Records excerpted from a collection
▬▬▬▬▬▬
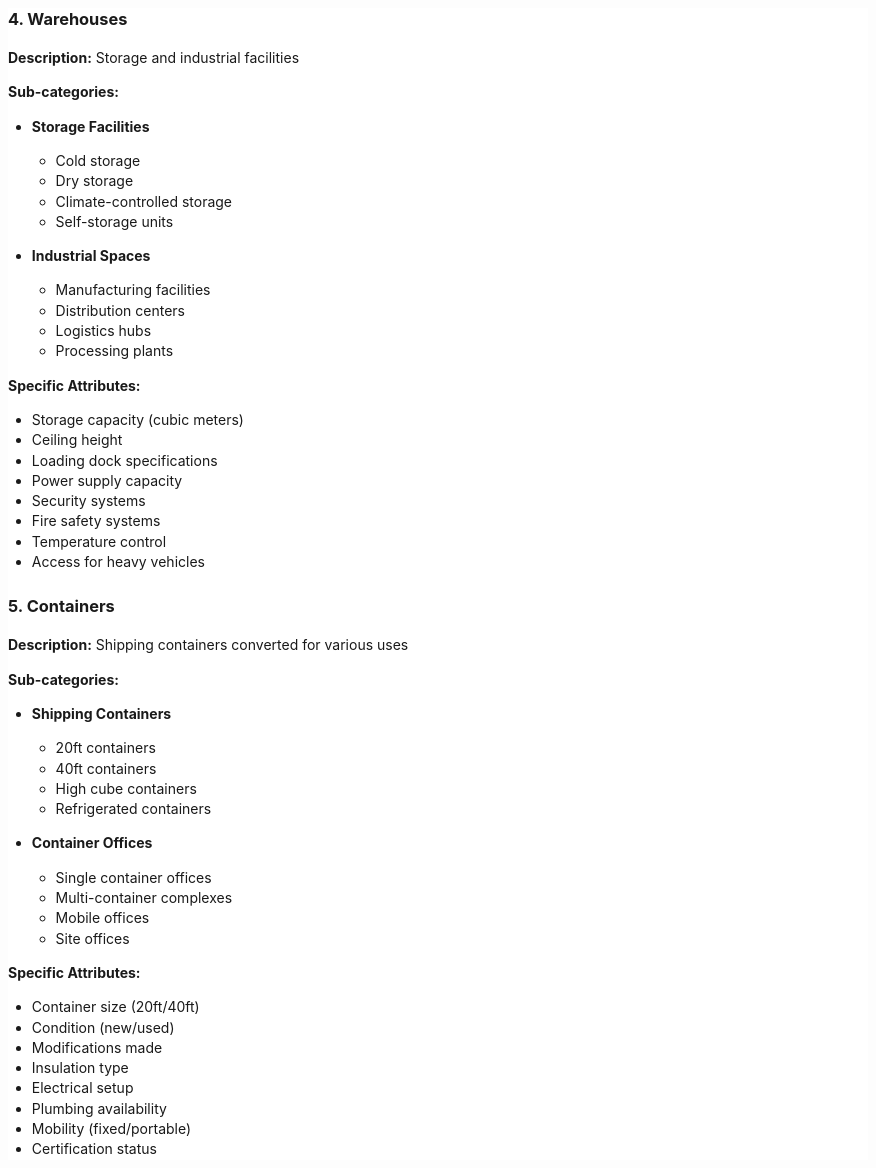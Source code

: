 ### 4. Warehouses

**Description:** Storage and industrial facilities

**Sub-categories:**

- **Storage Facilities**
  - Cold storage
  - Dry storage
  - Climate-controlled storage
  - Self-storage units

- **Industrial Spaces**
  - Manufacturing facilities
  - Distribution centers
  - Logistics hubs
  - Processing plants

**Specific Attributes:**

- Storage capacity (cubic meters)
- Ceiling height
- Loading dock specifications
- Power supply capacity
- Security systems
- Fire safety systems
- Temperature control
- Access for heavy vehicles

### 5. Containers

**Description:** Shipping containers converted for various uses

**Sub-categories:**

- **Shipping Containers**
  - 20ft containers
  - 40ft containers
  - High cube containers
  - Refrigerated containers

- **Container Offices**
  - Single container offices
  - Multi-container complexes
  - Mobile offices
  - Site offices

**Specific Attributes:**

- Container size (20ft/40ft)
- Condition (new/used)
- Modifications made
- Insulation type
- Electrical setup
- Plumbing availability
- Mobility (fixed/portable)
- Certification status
▬▬▬▬▬▬
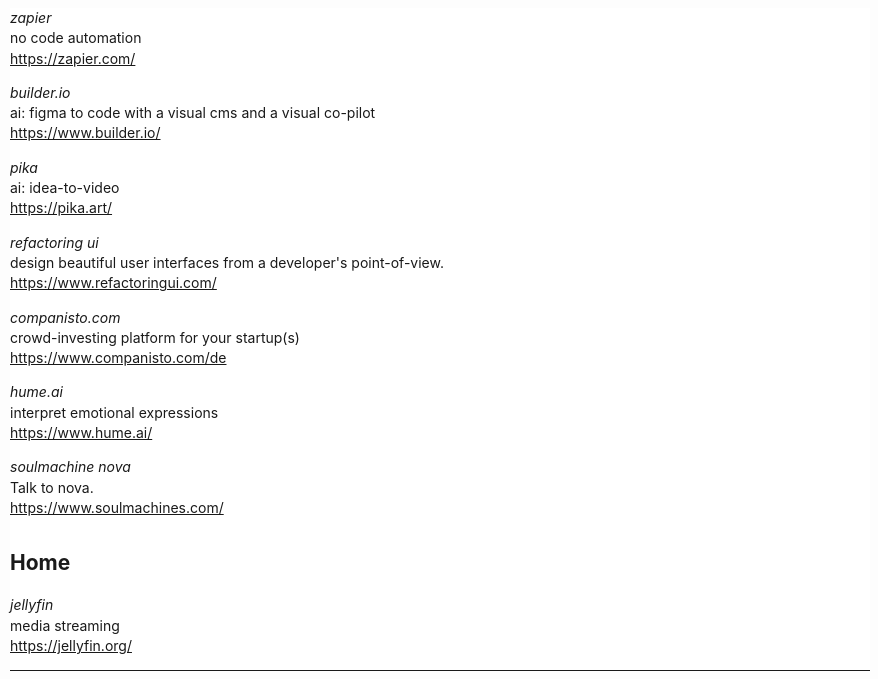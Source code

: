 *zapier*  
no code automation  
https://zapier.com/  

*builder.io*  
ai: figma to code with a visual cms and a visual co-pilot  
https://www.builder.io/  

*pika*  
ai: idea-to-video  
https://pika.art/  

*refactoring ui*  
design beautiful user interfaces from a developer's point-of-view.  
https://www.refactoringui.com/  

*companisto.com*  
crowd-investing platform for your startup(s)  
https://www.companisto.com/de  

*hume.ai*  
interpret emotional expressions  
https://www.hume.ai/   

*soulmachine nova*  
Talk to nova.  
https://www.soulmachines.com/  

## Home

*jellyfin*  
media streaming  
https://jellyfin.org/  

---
▬▬▬▬▬▬
## WHAT THE EXERCISE ASKS:
Copy the lines above exactly, beginning at the line that has "- Logistics hubs" and stopping after the line that has "- Certification status", and omit the rest.

## RESULT OF THE EXERCISE:
  - Logistics hubs
  - Processing plants

**Specific Attributes:**

- Storage capacity (cubic meters)
- Ceiling height
- Loading dock specifications
- Power supply capacity
- Security systems
- Fire safety systems
- Temperature control
- Access for heavy vehicles

### 5. Containers

**Description:** Shipping containers converted for various uses

**Sub-categories:**

- **Shipping Containers**
  - 20ft containers
  - 40ft containers
  - High cube containers
  - Refrigerated containers

- **Container Offices**
  - Single container offices
  - Multi-container complexes
  - Mobile offices
  - Site offices

**Specific Attributes:**

- Container size (20ft/40ft)
- Condition (new/used)
- Modifications made
- Insulation type
- Electrical setup
- Plumbing availability
- Mobility (fixed/portable)
- Certification status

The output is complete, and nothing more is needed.